== The data ==
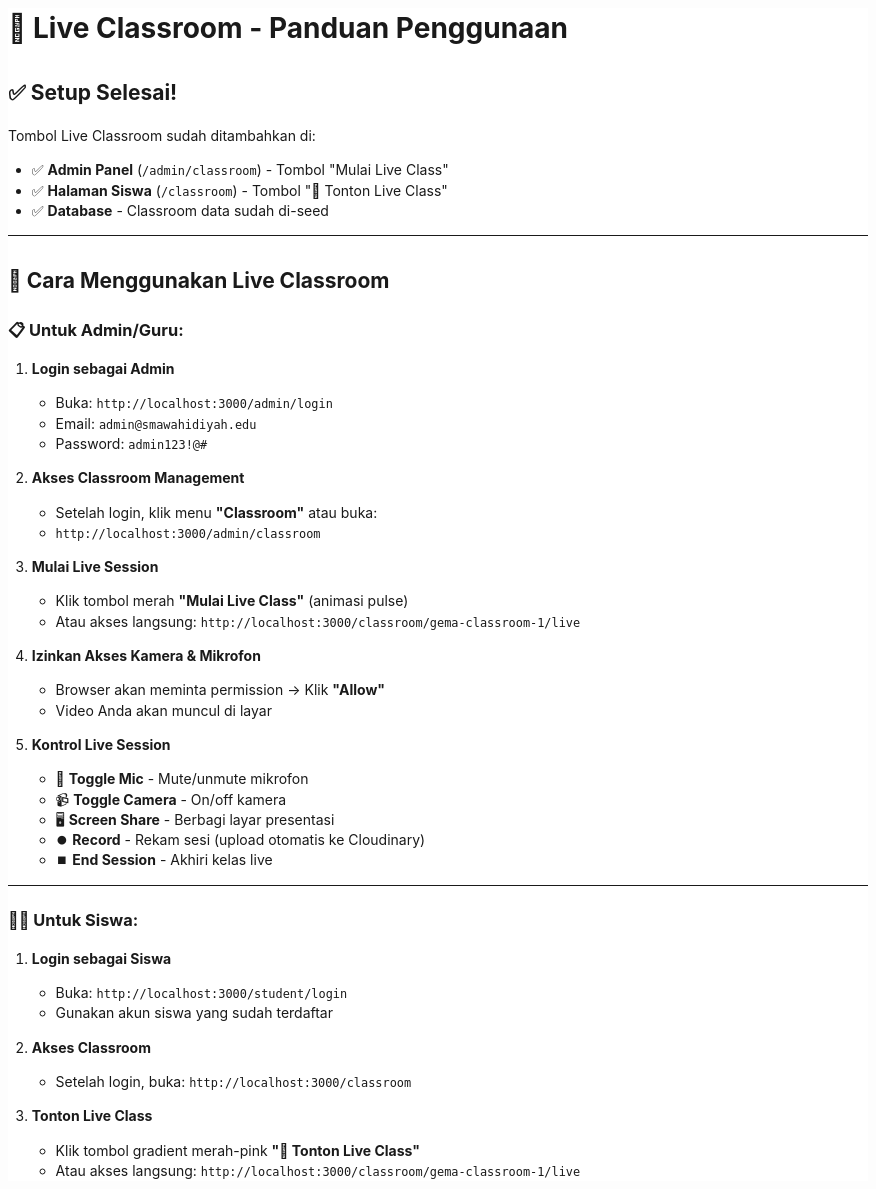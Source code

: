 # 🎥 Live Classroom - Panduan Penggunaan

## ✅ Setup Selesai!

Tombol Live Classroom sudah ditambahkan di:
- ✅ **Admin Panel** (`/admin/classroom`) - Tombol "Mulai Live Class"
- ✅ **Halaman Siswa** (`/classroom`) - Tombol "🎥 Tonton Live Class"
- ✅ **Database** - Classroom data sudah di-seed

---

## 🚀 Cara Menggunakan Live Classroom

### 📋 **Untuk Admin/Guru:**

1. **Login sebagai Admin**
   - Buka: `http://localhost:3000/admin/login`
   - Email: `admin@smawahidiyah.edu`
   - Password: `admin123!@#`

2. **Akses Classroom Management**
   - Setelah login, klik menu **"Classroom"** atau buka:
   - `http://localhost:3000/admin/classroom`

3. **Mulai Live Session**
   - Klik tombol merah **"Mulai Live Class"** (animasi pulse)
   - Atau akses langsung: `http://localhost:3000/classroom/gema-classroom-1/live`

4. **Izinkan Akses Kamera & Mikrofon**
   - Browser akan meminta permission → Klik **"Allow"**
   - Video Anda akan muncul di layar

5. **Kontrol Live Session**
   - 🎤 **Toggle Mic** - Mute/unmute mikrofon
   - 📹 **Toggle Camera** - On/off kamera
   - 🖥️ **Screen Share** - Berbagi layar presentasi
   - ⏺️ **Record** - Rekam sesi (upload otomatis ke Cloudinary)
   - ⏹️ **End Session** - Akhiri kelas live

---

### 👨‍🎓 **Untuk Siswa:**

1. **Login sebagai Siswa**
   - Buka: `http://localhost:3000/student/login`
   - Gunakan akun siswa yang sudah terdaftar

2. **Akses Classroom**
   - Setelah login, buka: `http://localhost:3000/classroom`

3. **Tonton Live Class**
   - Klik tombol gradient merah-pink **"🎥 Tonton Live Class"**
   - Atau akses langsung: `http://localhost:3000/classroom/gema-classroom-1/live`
===
== The data ==
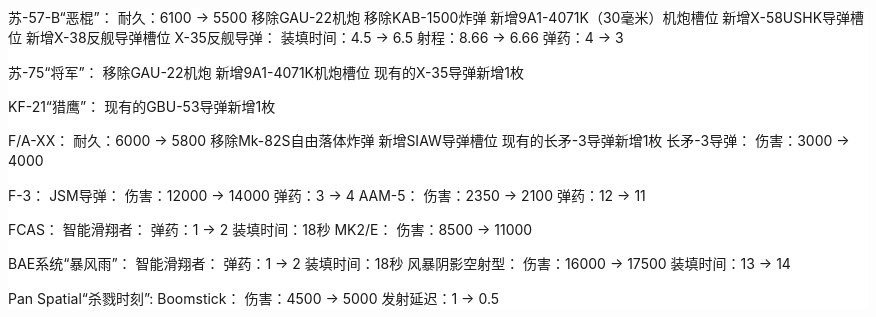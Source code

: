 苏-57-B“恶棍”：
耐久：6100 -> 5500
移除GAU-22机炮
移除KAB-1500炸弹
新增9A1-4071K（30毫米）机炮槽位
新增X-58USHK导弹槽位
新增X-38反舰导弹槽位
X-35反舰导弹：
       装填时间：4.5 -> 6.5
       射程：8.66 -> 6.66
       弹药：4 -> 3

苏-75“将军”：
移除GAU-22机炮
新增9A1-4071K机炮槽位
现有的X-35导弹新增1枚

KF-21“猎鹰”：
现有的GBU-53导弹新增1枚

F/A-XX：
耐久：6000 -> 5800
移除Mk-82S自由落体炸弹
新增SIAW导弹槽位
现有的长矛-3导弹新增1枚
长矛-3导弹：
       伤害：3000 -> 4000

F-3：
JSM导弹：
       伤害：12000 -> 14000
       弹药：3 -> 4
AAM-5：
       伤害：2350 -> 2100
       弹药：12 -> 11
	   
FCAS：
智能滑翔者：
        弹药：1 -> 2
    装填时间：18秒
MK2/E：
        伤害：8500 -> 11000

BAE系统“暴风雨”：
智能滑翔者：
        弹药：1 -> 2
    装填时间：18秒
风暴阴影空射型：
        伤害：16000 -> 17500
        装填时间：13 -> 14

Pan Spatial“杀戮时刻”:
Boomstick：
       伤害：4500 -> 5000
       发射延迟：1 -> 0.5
===
== The data ==
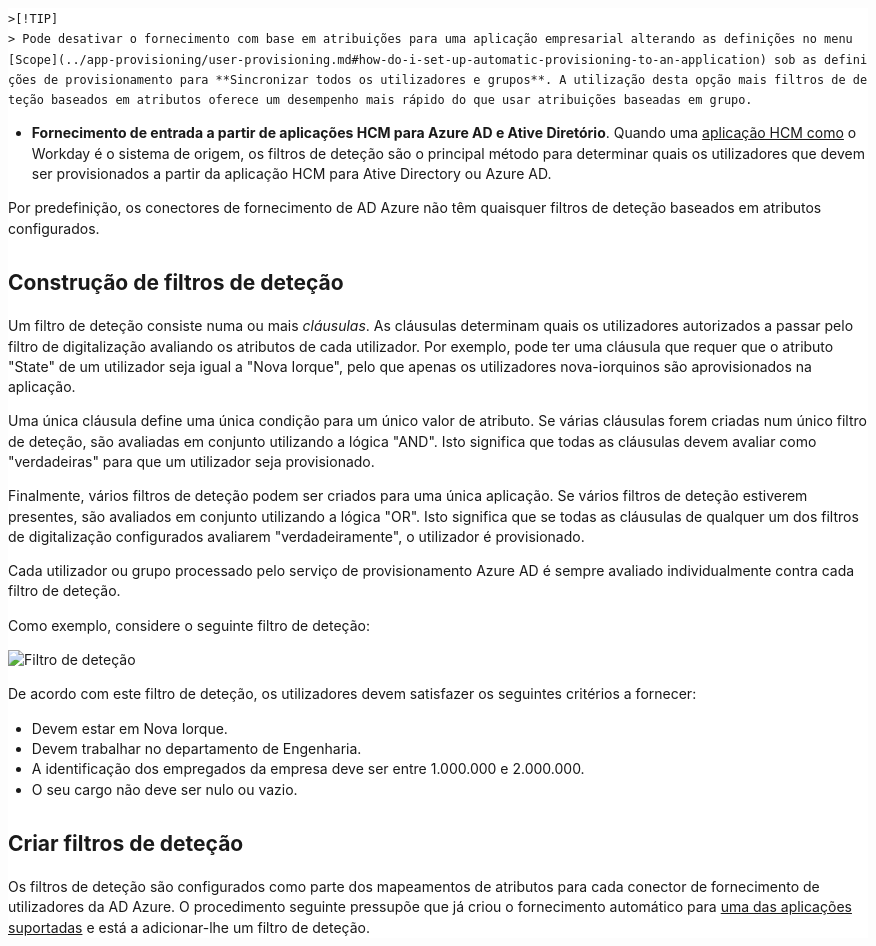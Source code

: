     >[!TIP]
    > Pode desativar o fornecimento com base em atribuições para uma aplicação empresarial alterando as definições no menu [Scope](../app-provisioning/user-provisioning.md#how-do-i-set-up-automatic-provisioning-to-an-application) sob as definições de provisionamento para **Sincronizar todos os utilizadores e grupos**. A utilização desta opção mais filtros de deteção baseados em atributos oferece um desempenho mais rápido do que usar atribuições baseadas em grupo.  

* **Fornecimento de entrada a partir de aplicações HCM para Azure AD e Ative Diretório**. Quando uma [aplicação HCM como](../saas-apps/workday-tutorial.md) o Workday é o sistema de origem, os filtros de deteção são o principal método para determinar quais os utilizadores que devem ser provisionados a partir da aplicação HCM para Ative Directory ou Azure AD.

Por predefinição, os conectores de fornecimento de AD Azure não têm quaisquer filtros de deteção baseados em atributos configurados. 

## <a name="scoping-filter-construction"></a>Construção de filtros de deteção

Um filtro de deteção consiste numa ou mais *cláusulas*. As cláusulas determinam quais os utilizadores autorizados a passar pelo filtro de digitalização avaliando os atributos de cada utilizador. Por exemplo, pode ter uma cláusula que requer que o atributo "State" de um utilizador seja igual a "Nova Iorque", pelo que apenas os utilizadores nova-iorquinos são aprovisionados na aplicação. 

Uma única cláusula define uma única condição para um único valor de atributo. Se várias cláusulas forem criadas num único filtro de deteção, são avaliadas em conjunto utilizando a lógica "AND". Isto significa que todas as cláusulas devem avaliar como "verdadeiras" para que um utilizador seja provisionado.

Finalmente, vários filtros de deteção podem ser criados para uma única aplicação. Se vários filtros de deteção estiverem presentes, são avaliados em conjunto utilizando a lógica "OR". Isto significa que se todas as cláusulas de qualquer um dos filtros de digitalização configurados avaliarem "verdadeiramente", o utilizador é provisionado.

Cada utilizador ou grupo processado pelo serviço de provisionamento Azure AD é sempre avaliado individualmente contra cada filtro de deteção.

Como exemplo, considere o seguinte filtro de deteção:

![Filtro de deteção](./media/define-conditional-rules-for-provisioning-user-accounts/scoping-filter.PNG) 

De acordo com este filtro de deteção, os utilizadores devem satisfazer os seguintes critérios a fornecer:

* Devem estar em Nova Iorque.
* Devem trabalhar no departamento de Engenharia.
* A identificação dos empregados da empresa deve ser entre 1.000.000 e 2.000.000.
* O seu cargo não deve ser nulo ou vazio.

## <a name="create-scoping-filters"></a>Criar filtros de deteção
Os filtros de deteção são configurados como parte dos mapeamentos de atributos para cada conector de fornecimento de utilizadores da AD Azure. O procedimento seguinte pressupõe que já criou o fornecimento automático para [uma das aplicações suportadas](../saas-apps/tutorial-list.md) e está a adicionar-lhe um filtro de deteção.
===
Exercise brief: Above this instruction are the records; retype exactly the lines from the one containing "- ✅ **Database**" up to and including the one containing "- Setelah login, klik".

Exercise answer:
- ✅ **Database** - Classroom data sudah di-seed

---

## 🚀 Cara Menggunakan Live Classroom

### 📋 **Untuk Admin/Guru:**

1. **Login sebagai Admin**
   - Buka: `http://localhost:3000/admin/login`
   - Email: `admin@smawahidiyah.edu`
   - Password: `admin123!@#`

2. **Akses Classroom Management**
   - Setelah login, klik menu **"Classroom"** atau buka:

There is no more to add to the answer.